Researchers from the Berlin Institute for the Foundations of Learning and Data (BIFOLD) at TU Berlin, the Faculty of Medicine at the University of Duisburg-Essen (UDE), and LMU Munich have created a novel artificial intelligence (AI) tool that can decipher complex interrelationships. The study was published in Nature Cancer.
The goal of personalized medicine is to customize care for each patient. The progression of a disease has been predicted using a limited set of parameters. These few criteria, however, are frequently insufficient to comprehend the complexity of illnesses like cancer.
Leveraging the smart hospital infrastructure at University Hospital Essen, the researchers have combined data from various modalities—including medical history, laboratory values, imaging, and genetic analyses—to enhance clinical decision-making.
Although large amounts of clinical data are available in modern medicine, the promise of truly personalized medicine often remains unfulfilled.
Jens Kleesiek, Professor, Institute for Artificial Intelligence in Medicine (IKIM), University Hospital Essen
Jens Kleesiek is also associated with the Cancer Research Center Cologne Essen (CCCE).

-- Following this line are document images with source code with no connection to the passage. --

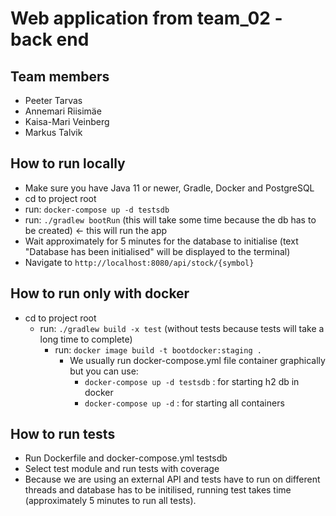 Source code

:# Web application from team_02 - back end

## Team members
- Peeter Tarvas
- Annemari Riisimäe
- Kaisa-Mari Veinberg
- Markus Talvik

## How to run locally
- Make sure you have Java 11 or newer, Gradle, Docker and PostgreSQL
- cd to project root
- run: `docker-compose up -d testsdb`
- run: `./gradlew bootRun` (this will take some time because the db has to be created) <- this will run the app
- Wait approximately for 5 minutes for the database to initialise (text "Database has been initialised" will be displayed to the terminal)
- Navigate to `http://localhost:8080/api/stock/{symbol}`

## How to run only with docker

  - cd to project root
    - run: `./gradlew build -x test` (without tests because tests will take a long time to complete)
      - run: `docker image build -t bootdocker:staging .`
        - We usually  run docker-compose.yml file container graphically but you can use:
          - `docker-compose up -d testsdb` : for starting h2 db in docker
          - `docker-compose up -d` : for starting all containers

## How to run tests
- Run Dockerfile and docker-compose.yml testsdb
- Select test module and run tests with coverage
- Because we are using an external API and tests have to run on different threads and database has to be initilised, running test takes time (approximately 5 minutes to run all tests).
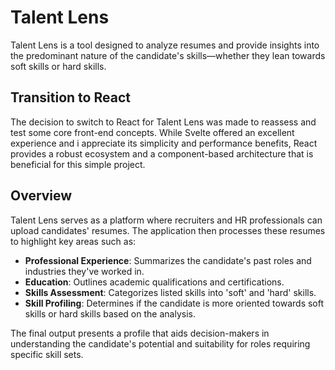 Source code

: # Talent Lens

Talent Lens is a tool designed to analyze resumes and provide insights into the predominant nature of the candidate's skills—whether they lean towards soft skills or hard skills. 


## Transition to React

The decision to switch to React for Talent Lens was made to reassess and test some core front-end concepts. While Svelte offered an excellent experience and i appreciate its simplicity and performance benefits, React provides a robust ecosystem and a component-based architecture that is beneficial for this simple project.


## Overview

Talent Lens serves as a platform where recruiters and HR professionals can upload candidates' resumes. The application then processes these resumes to highlight key areas such as:

- **Professional Experience**: Summarizes the candidate's past roles and industries they've worked in.
- **Education**: Outlines academic qualifications and certifications.
- **Skills Assessment**: Categorizes listed skills into 'soft' and 'hard' skills.
- **Skill Profiling**: Determines if the candidate is more oriented towards soft skills or hard skills based on the analysis.

The final output presents a profile that aids decision-makers in understanding the candidate's potential and suitability for roles requiring specific skill sets.
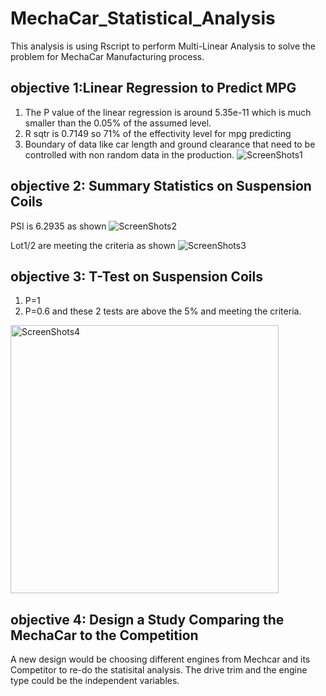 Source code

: # MechaCar_Statistical_Analysis
This analysis is using Rscript to perform Multi-Linear Analysis to solve the problem for MechaCar Manufacturing process.
## objective 1:Linear Regression to Predict MPG
1. The P value of the linear regression is around 5.35e-11 which is much smaller than the 0.05% of the assumed level.
2. R sqtr is 0.7149 so 71% of the effectivity level for mpg predicting
3. Boundary of data like car length and ground clearance that need to be controlled with non random data in the production.
![ScreenShots1](https://user-images.githubusercontent.com/93050182/156955649-c22abcfd-a9b5-44bd-8544-5db08279a684.png)

## objective 2: Summary Statistics on Suspension Coils
PSI is 6.2935 as shown
![ScreenShots2](https://user-images.githubusercontent.com/93050182/156955975-2797e2b0-850e-42b6-a0a2-7c447e6a5307.png)

Lot1/2 are meeting the criteria as shown
![ScreenShots3](https://user-images.githubusercontent.com/93050182/156955985-c6b64b58-f1cc-4008-b145-bdf54c4d7c63.png)

## objective 3: T-Test on Suspension Coils
1. P=1
2. P=0.6 and these 2 tests are above the 5% and meeting the criteria.

<img width="429" alt="ScreenShots4" src="https://user-images.githubusercontent.com/93050182/156956005-5d289621-c1e8-4615-b9ee-9fc91637e243.png">

## objective 4: Design a Study Comparing the MechaCar to the Competition
A new design would be choosing different engines from Mechcar and its Competitor to re-do the statisital analysis.
The drive trim and the engine type could be the independent variables.
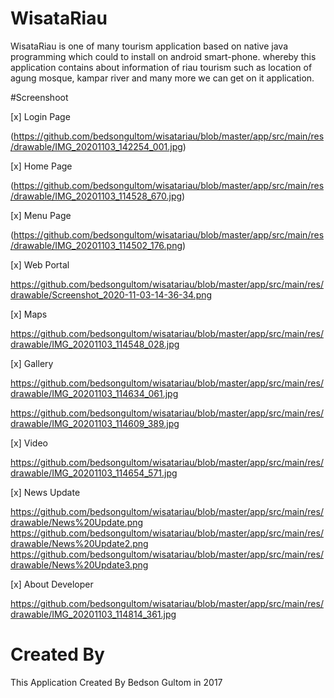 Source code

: # WisataRiau

WisataRiau is one of many tourism application based on native java programming which could to install on android smart-phone. whereby this application contains about information of riau tourism such as location of agung mosque, kampar river and many more we can get on it application. 

#Screenshoot

[x] Login Page

(https://github.com/bedsongultom/wisatariau/blob/master/app/src/main/res/drawable/IMG_20201103_142254_001.jpg)

[x] Home Page

(https://github.com/bedsongultom/wisatariau/blob/master/app/src/main/res/drawable/IMG_20201103_114528_670.jpg)

[x] Menu Page

(https://github.com/bedsongultom/wisatariau/blob/master/app/src/main/res/drawable/IMG_20201103_114502_176.png)

[x] Web Portal

https://github.com/bedsongultom/wisatariau/blob/master/app/src/main/res/drawable/Screenshot_2020-11-03-14-36-34.png

[x] Maps

https://github.com/bedsongultom/wisatariau/blob/master/app/src/main/res/drawable/IMG_20201103_114548_028.jpg

[x] Gallery

https://github.com/bedsongultom/wisatariau/blob/master/app/src/main/res/drawable/IMG_20201103_114634_061.jpg

https://github.com/bedsongultom/wisatariau/blob/master/app/src/main/res/drawable/IMG_20201103_114609_389.jpg

[x] Video

https://github.com/bedsongultom/wisatariau/blob/master/app/src/main/res/drawable/IMG_20201103_114654_571.jpg

[x] News Update

https://github.com/bedsongultom/wisatariau/blob/master/app/src/main/res/drawable/News%20Update.png https://github.com/bedsongultom/wisatariau/blob/master/app/src/main/res/drawable/News%20Update2.png https://github.com/bedsongultom/wisatariau/blob/master/app/src/main/res/drawable/News%20Update3.png

[x] About Developer

https://github.com/bedsongultom/wisatariau/blob/master/app/src/main/res/drawable/IMG_20201103_114814_361.jpg

# Created By
This Application Created By Bedson Gultom in 2017

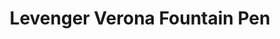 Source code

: ---
layout: item
title: Levenger Verona Fountain Pen
author: 
itemid: 2019-06-13-ID00002
imagecredit: 
itemcontributor: Maks Szostalo
itemcreator: 
itemsubject: pens
itemdategot: 26-Dec-04
itemdatemade: fall 2004
itemtype: Physical Object
shortdesc: A resin-body fountain pen in midnight blue with streaks of shimmering silver. Chrome accents. Has a fine-point 14k gold nib. Approximately 7 inches in height, 1 centimeter in diameter.
categories: [ practical, sentimental ]
tags: [ pen, ink, analog ]
itemabout: |
 This was the first fountain pen I ever purchased.
itemquote: |
 This pen links me to an analog past, and connects me to fellow fountain-pen enthusiasts. I spend a lot of time writing on a keyboard and working on a computer. Unhooking from that often hectic workflow, picking up a pen inked in any one of over 600 colors you can buy these days, and writing on a pad reminds me to slow down and reflect more carefully on what I'm writing down.
---
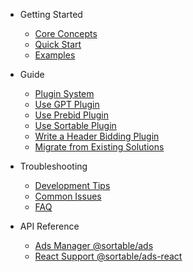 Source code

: 
* Getting Started

  * [Core Concepts](core-concepts.md)
  * [Quick Start](quick-start.md)
  * [Examples](examples.md)

* Guide
  * [Plugin System](plugin-system.md)
  * [Use GPT Plugin](use-gpt-plugin.md)
  * [Use Prebid Plugin](use-prebid-plugin.md)
  * [Use Sortable Plugin](use-sortable-plugin.md)
  * [Write a Header Bidding Plugin](write-a-header-bidding-plugin.md)
  * [Migrate from Existing Solutions](migrate-from-existing-solutions.md)

* Troubleshooting

  * [Development Tips](development-tips.md)
  * [Common Issues](common-issues.md)
  * [FAQ](faq.md)

* API Reference

  * [Ads Manager @sortable/ads](api-ads.md)
  * [React Support @sortable/ads-react](api-ads-react.md)
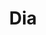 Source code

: ---
title: "Dia"
url: /ciudad-autonoma-de-buenos-aires/dia-avenida-intendente-francisco-rabanal/
shop: Supermarkt
--- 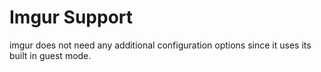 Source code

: # Imgur Support
imgur does not need any additional configuration options since it uses its built in guest mode.
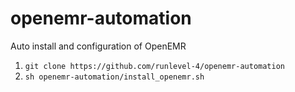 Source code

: # openemr-automation
Auto install and configuration of OpenEMR

1. `git clone https://github.com/runlevel-4/openemr-automation`
2. `sh openemr-automation/install_openemr.sh`
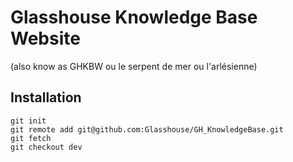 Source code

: Glasshouse Knowledge Base Website
=================================
(also know as GHKBW ou le serpent de mer ou l'arlésienne)

Installation
------------

    git init
    git remote add git@github.com:Glasshouse/GH_KnowledgeBase.git
    git fetch
    git checkout dev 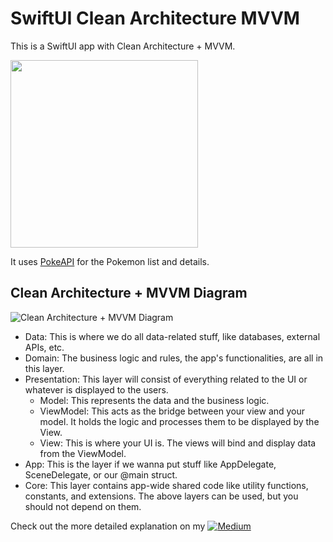 # SwiftUI Clean Architecture MVVM

This is a SwiftUI app with Clean Architecture + MVVM. 

<img src="https://miro.medium.com/v2/resize:fit:720/format:webp/1*uvrsXX8w-zwwCbKqF_T_SA.png" width="300" />

It uses [PokeAPI](https://pokeapi.co/) for the Pokemon list and details.

## Clean Architecture + MVVM Diagram

![Clean Architecture + MVVM Diagram](https://github.com/adhafajri/SwiftUI-Clean-Architecture/assets/43733851/008dde78-6340-4c67-b033-93c11ec8d951)

- Data: This is where we do all data-related stuff, like databases, external APIs, etc.
- Domain: The business logic and rules, the app's functionalities, are all in this layer.
- Presentation: This layer will consist of everything related to the UI or whatever is displayed to the users.
  -  Model: This represents the data and the business logic.
  -  ViewModel: This acts as the bridge between your view and your model. It holds the logic and processes them to be displayed by the View.
  -  View: This is where your UI is. The views will bind and display data from the ViewModel.
- App: This is the layer if we wanna put stuff like AppDelegate, SceneDelegate, or our @main struct.
- Core: This layer contains app-wide shared code like utility functions, constants, and extensions. The above layers can be used, but you should not depend on them.

Check out the more detailed explanation on my [![Medium](https://img.shields.io/badge/Medium-12100E?style=for-the-badge&logo=medium&logoColor=white)](https://medium.com/@adha_fajri/swiftui-mvvm-101-8198dc3855ab)

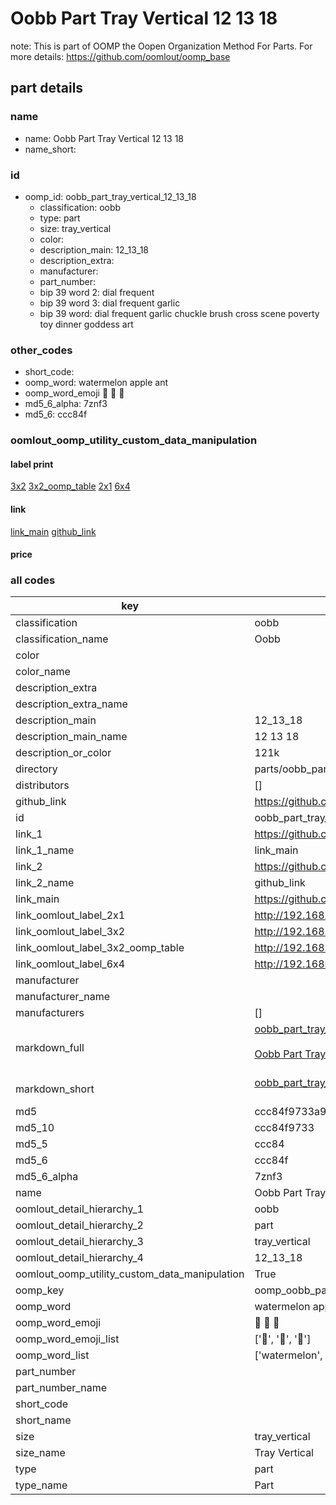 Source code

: # Oobb Part Tray Vertical 12 13 18  

note: This is part of OOMP the Oopen Organization Method For Parts. For more details: https://github.com/oomlout/oomp_base

##  part details





### name
* name: Oobb Part Tray Vertical 12 13 18
* name_short: 
### id
* oomp_id: oobb_part_tray_vertical_12_13_18
  * classification: oobb
  * type: part
  * size: tray_vertical
  * color: 
  * description_main: 12_13_18
  * description_extra: 
  * manufacturer: 
  * part_number: 
  * bip 39 word 2: dial frequent
  * bip 39 word 3: dial frequent garlic
  * bip 39 word: dial frequent garlic chuckle brush cross scene poverty toy dinner goddess art

### other_codes
* short_code: 
* oomp_word: watermelon apple ant
* oomp_word_emoji :watermelon: :apple: :ant:
* md5_6_alpha: 7znf3
* md5_6: ccc84f






### oomlout_oomp_utility_custom_data_manipulation
#### label print
[3x2](http://192.168.1.245:1112/?label=oomp%207znf3)
[3x2_oomp_table](http://192.168.1.107:1112/?label=oomp%207znf3)
[2x1](http://192.168.1.242:1112/?label=oomp%207znf3)
[6x4](http://192.168.1.55:1112/?label=oomp%207znf3)    

#### link

[link_main](https://github.com/oomlout/oomlout_oomp_current_version_messy/tree/main/parts/oobb_part_tray_vertical_12_13_18) [github_link](https://github.com/oomlout/oomlout_oomp_part_src/tree/main/parts/oobb_part_tray_vertical_12_13_18)                             

#### price







### all codes 
| key | value |  
| --- | --- |  
| classification | oobb |  
| classification_name | Oobb |  
| color |  |  
| color_name |  |  
| description_extra |  |  
| description_extra_name |  |  
| description_main | 12_13_18 |  
| description_main_name | 12 13 18 |  
| description_or_color | 121k |  
| directory | parts/oobb_part_tray_vertical_12_13_18 |  
| distributors | [] |  
| github_link | https://github.com/oomlout/oomlout_oomp_part_src/tree/main/parts/oobb_part_tray_vertical_12_13_18 |  
| id | oobb_part_tray_vertical_12_13_18 |  
| link_1 | https://github.com/oomlout/oomlout_oomp_current_version_messy/tree/main/parts/oobb_part_tray_vertical_12_13_18 |  
| link_1_name | link_main |  
| link_2 | https://github.com/oomlout/oomlout_oomp_part_src/tree/main/parts/oobb_part_tray_vertical_12_13_18 |  
| link_2_name | github_link |  
| link_main | https://github.com/oomlout/oomlout_oomp_current_version_messy/tree/main/parts/oobb_part_tray_vertical_12_13_18 |  
| link_oomlout_label_2x1 | http://192.168.1.242:1112/?label=oomp%207znf3 |  
| link_oomlout_label_3x2 | http://192.168.1.245:1112/?label=oomp%207znf3 |  
| link_oomlout_label_3x2_oomp_table | http://192.168.1.107:1112/?label=oomp%207znf3 |  
| link_oomlout_label_6x4 | http://192.168.1.55:1112/?label=oomp%207znf3 |  
| manufacturer |  |  
| manufacturer_name |  |  
| manufacturers | [] |  
| markdown_full | [oobb_part_tray_vertical_12_13_18](https://github.com/oomlout/oomlout_oomp_current_version_messy/tree/main/parts/oobb_part_tray_vertical_12_13_18)<br>[](https://github.com/oomlout/oomlout_oomp_current_version_messy/tree/main/parts/oobb_part_tray_vertical_12_13_18)<br>[Oobb Part Tray Vertical 12 13 18](https://github.com/oomlout/oomlout_oomp_current_version_messy/tree/main/parts/oobb_part_tray_vertical_12_13_18)<br><br> |  
| markdown_short | [oobb_part_tray_vertical_12_13_18](https://github.com/oomlout/oomlout_oomp_current_version_messy/tree/main/parts/oobb_part_tray_vertical_12_13_18)<br><br> |  
| md5 | ccc84f9733a91810d00e9288bf9729e8 |  
| md5_10 | ccc84f9733 |  
| md5_5 | ccc84 |  
| md5_6 | ccc84f |  
| md5_6_alpha | 7znf3 |  
| name | Oobb Part Tray Vertical 12 13 18 |  
| oomlout_detail_hierarchy_1 | oobb |  
| oomlout_detail_hierarchy_2 | part |  
| oomlout_detail_hierarchy_3 | tray_vertical |  
| oomlout_detail_hierarchy_4 | 12_13_18 |  
| oomlout_oomp_utility_custom_data_manipulation | True |  
| oomp_key | oomp_oobb_part_tray_vertical_12_13_18 |  
| oomp_word | watermelon apple ant |  
| oomp_word_emoji | :watermelon: :apple: :ant: |  
| oomp_word_emoji_list | [':watermelon:', ':apple:', ':ant:'] |  
| oomp_word_list | ['watermelon', 'apple', 'ant'] |  
| part_number |  |  
| part_number_name |  |  
| short_code |  |  
| short_name |  |  
| size | tray_vertical |  
| size_name | Tray Vertical |  
| type | part |  
| type_name | Part |  
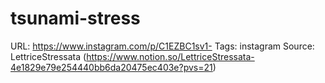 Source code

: # tsunami-stress

URL: https://www.instagram.com/p/C1EZBC1sv1-
Tags: instagram
Source: LettriceStressata (https://www.notion.so/LettriceStressata-4e1829e79e254440bb6da20475ec403e?pvs=21) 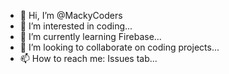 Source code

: - 👋 Hi, I’m @MackyCoders
- 👀 I’m interested in coding...
- 🌱 I’m currently learning Firebase...
- 💞️ I’m looking to collaborate on coding projects...
- 📫 How to reach me: Issues tab...

<!---
MackyCoders/MackyCoders is a ✨ special ✨ repository because its `README.md` (this file) appears on your GitHub profile.
You can click the Preview link to take a look at your changes.
--->
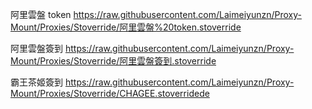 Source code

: 阿里雲盤 token
https://raw.githubusercontent.com/Laimeiyunzn/Proxy-Mount/Proxies/Stoverride/阿里雲盤%20token.stoverride

阿里雲盤簽到
https://raw.githubusercontent.com/Laimeiyunzn/Proxy-Mount/Proxies/Stoverride/阿里雲盤簽到.stoverride

霸王茶姬簽到
https://raw.githubusercontent.com/Laimeiyunzn/Proxy-Mount/Proxies/Stoverride/CHAGEE.stoverridede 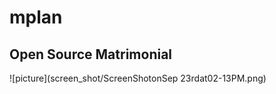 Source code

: # mplan
<h2> Open Source Matrimonial </h2>
![picture](screen_shot/ScreenShotonSep 23rdat02-13PM.png)
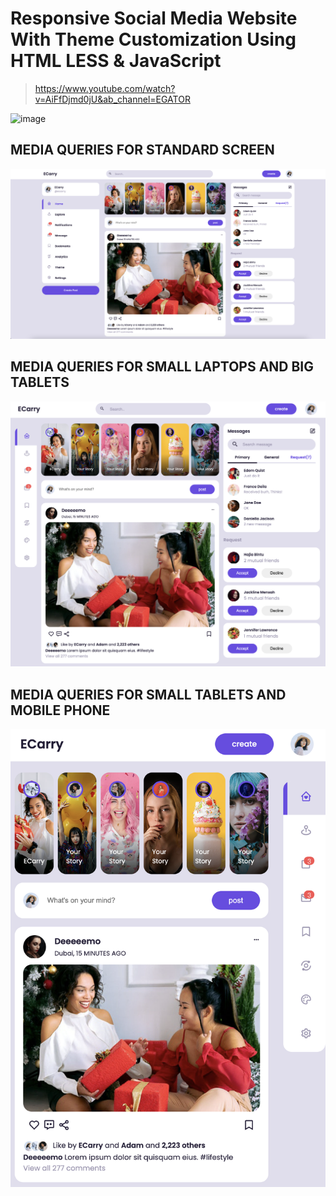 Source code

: # Responsive Social Media Website With Theme Customization Using HTML LESS & JavaScript

>https://www.youtube.com/watch?v=AiFfDjmd0jU&ab_channel=EGATOR

![image](readme_images/4.gif)

## MEDIA QUERIES FOR STANDARD SCREEN

![image](readme_images/1.png)

## MEDIA QUERIES FOR SMALL LAPTOPS AND BIG TABLETS

![image](readme_images/2.png)

## MEDIA QUERIES FOR SMALL TABLETS AND MOBILE PHONE

![image](readme_images/3.png)
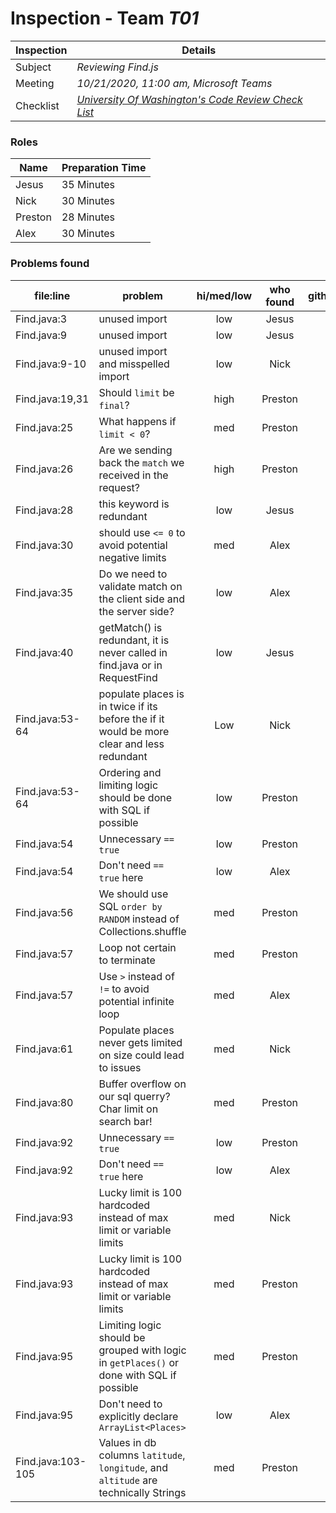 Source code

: # Inspection - Team *T01* 
 
| Inspection | Details |
| ----- | ----- |
| Subject | *Reviewing Find.js* |
| Meeting | *10/21/2020, 11:00 am, Microsoft Teams* |
| Checklist | *[University Of Washington's Code Review Check List](https://www.google.com/url?sa=t&rct=j&q=&esrc=s&source=web&cd=&ved=2ahUKEwilifury7TsAhXaGM0KHTllA_oQFjAGegQIARAC&url=https%3A%2F%2Fcourses.cs.washington.edu%2Fcourses%2Fcse403%2F12wi%2Fsections%2F12wi_code_review_checklist.pdf&usg=AOvVaw1FYJUky_S6za5HoAUkwXai)* |

### Roles

| Name | Preparation Time |
| ---- | ---- |
| Jesus | 35 Minutes|
| Nick | 30 Minutes |
| Preston | 28 Minutes |
| Alex | 30 Minutes |

### Problems found

| file:line | problem | hi/med/low | who found | github#  |
| --- | --- | :---: | :---: | --- |
|Find.java:3| unused import|low|Jesus| | 
|Find.java:9| unused import|low|Jesus| |
| Find.java:9-10 | unused import and misspelled import | low | Nick | |
|Find.java:19,31| Should `limit` be `final`? | high | Preston | |
|Find.java:25| What happens if `limit < 0`? | med | Preston | |
|Find.java:26| Are we sending back the `match` we received in the request? | high | Preston | |
|Find.java:28| this keyword is redundant | low| Jesus | |
| Find.java:30 | should use `<= 0` to avoid potential negative limits | med | Alex | |
| Find.java:35 | Do we need to validate match on the client side and the server side? | low | Alex |  |
|Find.java:40| getMatch() is redundant, it is never called in find.java or in RequestFind| low| Jesus| |
| Find.java:53-64 | populate places is in twice if its before the if it would be more clear and less redundant | Low | Nick | |
| Find.java:53-64 | Ordering and limiting logic should be done with SQL if possible | low | Preston | |
| Find.java:54 | Unnecessary `== true` | low | Preston | |
| Find.java:54 | Don't need `== true` here | low | Alex |  |
| Find.java:56 | We should use SQL `order by RANDOM` instead of Collections.shuffle | med | Preston | |
| Find.java:57 | Loop not certain to terminate | med | Preston | |
| Find.java:57 | Use `>` instead of `!=` to avoid potential infinite loop | med | Alex |  |
| Find.java:61 | Populate places never gets limited on size could lead to issues | med | Nick | |
| Find.java:80 | Buffer overflow on our sql querry? Char limit on search bar! | med | Preston | |
| Find.java:92 | Unnecessary `== true` | low | Preston | |
| Find.java:92 | Don't need `== true` here | low | Alex |  |
| Find.java:93 | Lucky limit is 100 hardcoded instead of max limit or variable limits | med | Nick | |
| Find.java:93 | Lucky limit is 100 hardcoded instead of max limit or variable limits | med | Preston | |
| Find.java:95 | Limiting logic should be grouped with logic in `getPlaces()` or done with SQL if possible | med | Preston | |
| Find.java:95 | Don't need to explicitly declare `ArrayList<Places>` | low | Alex |  |
| Find.java:103-105 | Values in db columns `latitude`, `longitude`, and `altitude` are technically Strings | med | Preston | |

Interaction of 350 Parameters Examined
Individual differences like sex, nutritional status, or comorbidities are not taken into consideration by the rather rigid assessment systems used in oncological clinical practice today, such as the classification of cancer stages.
Modern AI technologies, in particular explainable artificial intelligence (xAI), can be used to decipher these complex interrelationships and personalize cancer medicine to a much greater extent.
Frederick Klauschen, Professor, Director and Research Group Leader, Institute of Pathology, Ludwig Maximilian University of Munich (LMU)
This approach was developed together with Prof. Klaus-Robert Müller.
The AI was trained using data from over 15,000 patients with a total of 38 distinct solid tumors. A total of 350 parameters were analyzed, including genetic tumor profiles, imaging procedure data, laboratory values, and clinical data.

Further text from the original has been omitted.